# WORK INSTRUCTIONS
Print every line from the start of the data, and when you reach the line with "In this post, we", include it and stop. Pictures are not part of the copy.

# AVAILABLE RECORDS

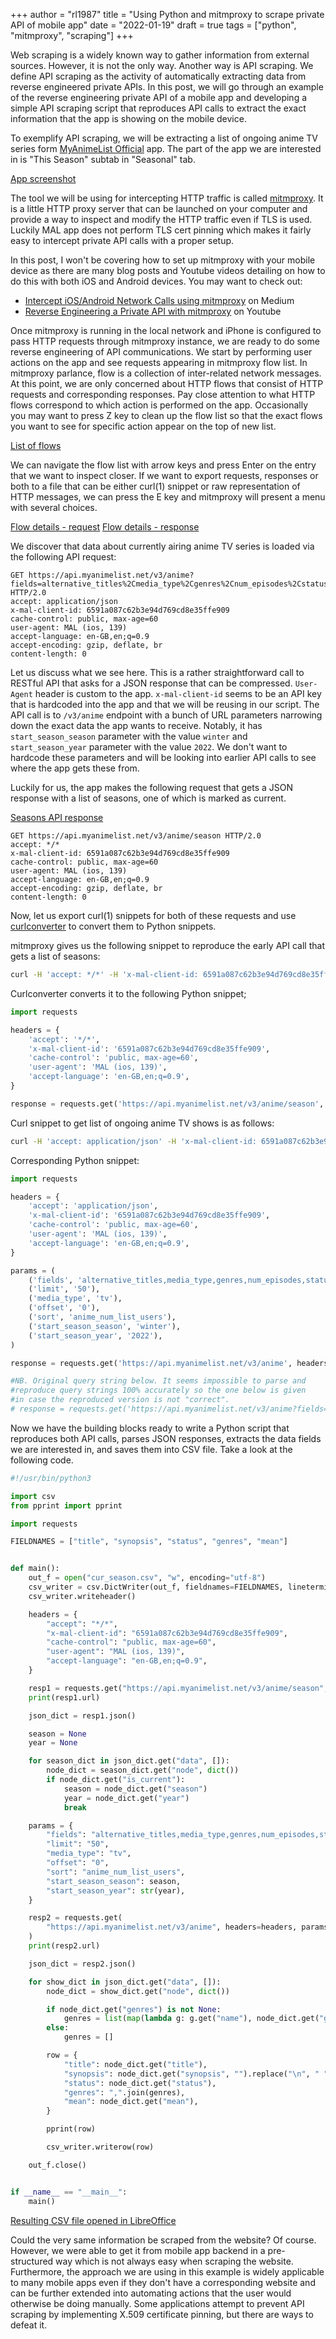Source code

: +++
author = "rl1987"
title = "Using Python and mitmproxy to scrape private API of mobile app"
date = "2022-01-19"
draft = true
tags = ["python", "mitmproxy", "scraping"]
+++

Web scraping is a widely known way to gather information from external sources. However, it is not the only way. Another way
is API scraping. We define API scraping as the activity of automatically extracting data from reverse engineered private APIs.
In this post, we will go through an example of the reverse engineering private API of a mobile app and developing a simple API
scraping script that reproduces API calls to extract the exact information that the app is showing on the mobile device.

To exemplify API scraping, we will be extracting a list of ongoing anime TV series form 
[MyAnimeList Official](https://apps.apple.com/us/app/myanimelist-official/id1469330778) app. The part of the app we are
interested in is "This Season" subtab in "Seasonal" tab.

[App screenshot](/IMG_55B9BF6431CC-1.png)

The tool we will be using for intercepting HTTP traffic is called [mitmproxy](https://mitmproxy.org/). It is a little
HTTP proxy server that can be launched on your computer and provide a way to inspect and modify the HTTP traffic even
if TLS is used. Luckily MAL app does not perform TLS cert pinning which makes it fairly easy to intercept 
private API calls with a proper setup.

In this post, I won't be covering how to set up mitmproxy with your mobile device as there are many blog posts and 
Youtube videos detailing on how to do this with both iOS and Android devices. You may want to check out:

* [Intercept iOS/Android Network Calls using mitmproxy](https://medium.com/testvagrant/intercept-ios-android-network-calls-using-mitmproxy-4d3c94831f62) on Medium
* [Reverse Engineering a Private API with mitmproxy](https://www.youtube.com/watch?v=xQGC-8ojYbU) on Youtube

Once mitmproxy is running in the local network and iPhone is configured to pass HTTP requests through mitmproxy instance,
we are ready to do some reverse engineering of API communications. We start by performing user actions on the app and see
requests appearing in mitmproxy flow list. In mitmproxy parlance, flow is a collection of inter-related network messages. 
At this point, we are only concerned about HTTP flows that consist of HTTP requests and corresponding responses. Pay close
attention to what HTTP flows correspond to which action is performed on the app. Occasionally you may want to press Z key
to clean up the flow list so that the exact flows you want to see for specific action appear on the top of new list.

[List of flows](/2022-01-18_15.56.04.png)

We can navigate the flow list with arrow keys and press Enter on the entry that we want to inspect closer. If we want to 
export requests, responses or both to a file that can be either curl(1) snippet or raw representation of HTTP messages, we
can press the E key and mitmproxy will present a menu with several choices.

[Flow details - request](/2022-01-18_15.57.25.png)
[Flow details - response](/2022-01-18_15.57.32.png)

We discover that data about currently airing anime TV series is loaded via the following API request:

```
GET https://api.myanimelist.net/v3/anime?fields=alternative_titles%2Cmedia_type%2Cgenres%2Cnum_episodes%2Cstatus%2Cstart_date%2Cend_date%2Caverage_episode_duration%2Csynopsis%2Cmean%2Crank%2Cpopularity%2Cnum_list_users%2Cnum_favorites%2Cnum_scoring_users%2Cstart_season%2Cbroadcast%2Cmy_list_status%7Bstart_date%2Cfinish_date%7D%2Cfavorites_info%2Cnsfw%2Ccreated_at%2Cupdated_at&limit=50&media_type=tv&offset=0&sort=anime_num_list_users&start_season_season=winter&start_season_year=2022 HTTP/2.0
accept: application/json
x-mal-client-id: 6591a087c62b3e94d769cd8e35ffe909
cache-control: public, max-age=60
user-agent: MAL (ios, 139)
accept-language: en-GB,en;q=0.9
accept-encoding: gzip, deflate, br
content-length: 0
```

Let us discuss what we see here. This is a rather straightforward call to RESTful API that asks for a JSON response that can be
compressed. `User-Agent` header is custom to the app. `x-mal-client-id` seems to be an API key that is hardcoded into the app
and that we will be reusing in our script. The API call is to `/v3/anime` endpoint with a bunch of URL parameters narrowing down the
exact data the app wants to receive. Notably, it has `start_season_season` parameter with the value `winter` and `start_season_year`
parameter with the value `2022`. We don't want to hardcode these parameters and will be looking into earlier API calls to see 
where the app gets these from. 

Luckily for us, the app makes the following request that gets a JSON response with a list of seasons, one of which is marked as
current.

[Seasons API response](/2022-01-18_17.38.04.png)

```
GET https://api.myanimelist.net/v3/anime/season HTTP/2.0
accept: */*
x-mal-client-id: 6591a087c62b3e94d769cd8e35ffe909
cache-control: public, max-age=60
user-agent: MAL (ios, 139)
accept-language: en-GB,en;q=0.9
accept-encoding: gzip, deflate, br
content-length: 0
```

Now, let us export curl(1) snippets for both of these requests and use [curlconverter](https://curlconverter.com) to convert them
to Python snippets.

mitmproxy gives us the following snippet to reproduce the early API call that gets a list of seasons:

```bash
curl -H 'accept: */*' -H 'x-mal-client-id: 6591a087c62b3e94d769cd8e35ffe909' -H 'cache-control: public, max-age=60' -H 'user-agent: MAL (ios, 139)' -H 'accept-language: en-GB,en;q=0.9' --compressed https://api.myanimelist.net/v3/anime/season
```

Curlconverter converts it to the following Python snippet;

```python
import requests

headers = {
    'accept': '*/*',
    'x-mal-client-id': '6591a087c62b3e94d769cd8e35ffe909',
    'cache-control': 'public, max-age=60',
    'user-agent': 'MAL (ios, 139)',
    'accept-language': 'en-GB,en;q=0.9',
}

response = requests.get('https://api.myanimelist.net/v3/anime/season', headers=headers)
```

Curl snippet to get list of ongoing anime TV shows is as follows:

```bash
curl -H 'accept: application/json' -H 'x-mal-client-id: 6591a087c62b3e94d769cd8e35ffe909' -H 'cache-control: public, max-age=60' -H 'user-agent: MAL (ios, 139)' -H 'accept-language: en-GB,en;q=0.9' --compressed 'https://api.myanimelist.net/v3/anime?fields=alternative_titles%2Cmedia_type%2Cgenres%2Cnum_episodes%2Cstatus%2Cstart_date%2Cend_date%2Caverage_episode_duration%2Csynopsis%2Cmean%2Crank%2Cpopularity%2Cnum_list_users%2Cnum_favorites%2Cnum_scoring_users%2Cstart_season%2Cbroadcast%2Cmy_list_status%7Bstart_date%2Cfinish_date%7D%2Cfavorites_info%2Cnsfw%2Ccreated_at%2Cupdated_at&limit=50&media_type=tv&offset=0&sort=anime_num_list_users&start_season_season=winter&start_season_year=2022'
```

Corresponding Python snippet:

```python
import requests

headers = {
    'accept': 'application/json',
    'x-mal-client-id': '6591a087c62b3e94d769cd8e35ffe909',
    'cache-control': 'public, max-age=60',
    'user-agent': 'MAL (ios, 139)',
    'accept-language': 'en-GB,en;q=0.9',
}

params = (
    ('fields', 'alternative_titles,media_type,genres,num_episodes,status,start_date,end_date,average_episode_duration,synopsis,mean,rank,popularity,num_list_users,num_favorites,num_scoring_users,start_season,broadcast,my_list_status{start_date,finish_date},favorites_info,nsfw,created_at,updated_at'),
    ('limit', '50'),
    ('media_type', 'tv'),
    ('offset', '0'),
    ('sort', 'anime_num_list_users'),
    ('start_season_season', 'winter'),
    ('start_season_year', '2022'),
)

response = requests.get('https://api.myanimelist.net/v3/anime', headers=headers, params=params)

#NB. Original query string below. It seems impossible to parse and
#reproduce query strings 100% accurately so the one below is given
#in case the reproduced version is not "correct".
# response = requests.get('https://api.myanimelist.net/v3/anime?fields=alternative_titles%2Cmedia_type%2Cgenres%2Cnum_episodes%2Cstatus%2Cstart_date%2Cend_date%2Caverage_episode_duration%2Csynopsis%2Cmean%2Crank%2Cpopularity%2Cnum_list_users%2Cnum_favorites%2Cnum_scoring_users%2Cstart_season%2Cbroadcast%2Cmy_list_status%7Bstart_date%2Cfinish_date%7D%2Cfavorites_info%2Cnsfw%2Ccreated_at%2Cupdated_at&limit=50&media_type=tv&offset=0&sort=anime_num_list_users&start_season_season=winter&start_season_year=2022', headers=headers)

```

Now we have the building blocks ready to write a Python script that reproduces both API calls, parses JSON responses, extracts
the data fields we are interested in, and saves them into  CSV file. Take a look at the following code.

```python
#!/usr/bin/python3

import csv
from pprint import pprint

import requests

FIELDNAMES = ["title", "synopsis", "status", "genres", "mean"]


def main():
    out_f = open("cur_season.csv", "w", encoding="utf-8")
    csv_writer = csv.DictWriter(out_f, fieldnames=FIELDNAMES, lineterminator="\n")
    csv_writer.writeheader()

    headers = {
        "accept": "*/*",
        "x-mal-client-id": "6591a087c62b3e94d769cd8e35ffe909",
        "cache-control": "public, max-age=60",
        "user-agent": "MAL (ios, 139)",
        "accept-language": "en-GB,en;q=0.9",
    }

    resp1 = requests.get("https://api.myanimelist.net/v3/anime/season", headers=headers)
    print(resp1.url)

    json_dict = resp1.json()

    season = None
    year = None

    for season_dict in json_dict.get("data", []):
        node_dict = season_dict.get("node", dict())
        if node_dict.get("is_current"):
            season = node_dict.get("season")
            year = node_dict.get("year")
            break

    params = {
        "fields": "alternative_titles,media_type,genres,num_episodes,status,start_date,end_date,average_episode_duration,synopsis,mean,rank,popularity,num_list_users,num_favorites,num_scoring_users,start_season,broadcast,my_list_status{start_date,finish_date},favorites_info,nsfw,created_at,updated_at",
        "limit": "50",
        "media_type": "tv",
        "offset": "0",
        "sort": "anime_num_list_users",
        "start_season_season": season,
        "start_season_year": str(year),
    }

    resp2 = requests.get(
        "https://api.myanimelist.net/v3/anime", headers=headers, params=params
    )
    print(resp2.url)

    json_dict = resp2.json()

    for show_dict in json_dict.get("data", []):
        node_dict = show_dict.get("node", dict())

        if node_dict.get("genres") is not None:
            genres = list(map(lambda g: g.get("name"), node_dict.get("genres")))
        else:
            genres = []

        row = {
            "title": node_dict.get("title"),
            "synopsis": node_dict.get("synopsis", "").replace("\n", " "),
            "status": node_dict.get("status"),
            "genres": ",".join(genres),
            "mean": node_dict.get("mean"),
        }

        pprint(row)

        csv_writer.writerow(row)

    out_f.close()


if __name__ == "__main__":
    main()

```

[Resulting CSV file opened in LibreOffice](/2022-01-18_17.41.49.png)

Could the very same information be scraped from the website? Of course. However, we were able to get it from
mobile app backend in a pre-structured way which is not always easy when scraping the website. Furthermore,
the approach we are using in this example is widely applicable to many mobile apps even if they don't have
a corresponding website and can be further extended into automating actions that the user would otherwise
be doing manually. Some applications attempt to prevent API scraping by implementing X.509 certificate 
pinning, but there are ways to defeat it.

# SOLUTION
Source code

: +++
author = "rl1987"
title = "Using Python and mitmproxy to scrape private API of mobile app"
date = "2022-01-19"
draft = true
tags = ["python", "mitmproxy", "scraping"]
+++

Web scraping is a widely known way to gather information from external sources. However, it is not the only way. Another way
is API scraping. We define API scraping as the activity of automatically extracting data from reverse engineered private APIs.
In this post, we will go through an example of the reverse engineering private API of a mobile app and developing a simple API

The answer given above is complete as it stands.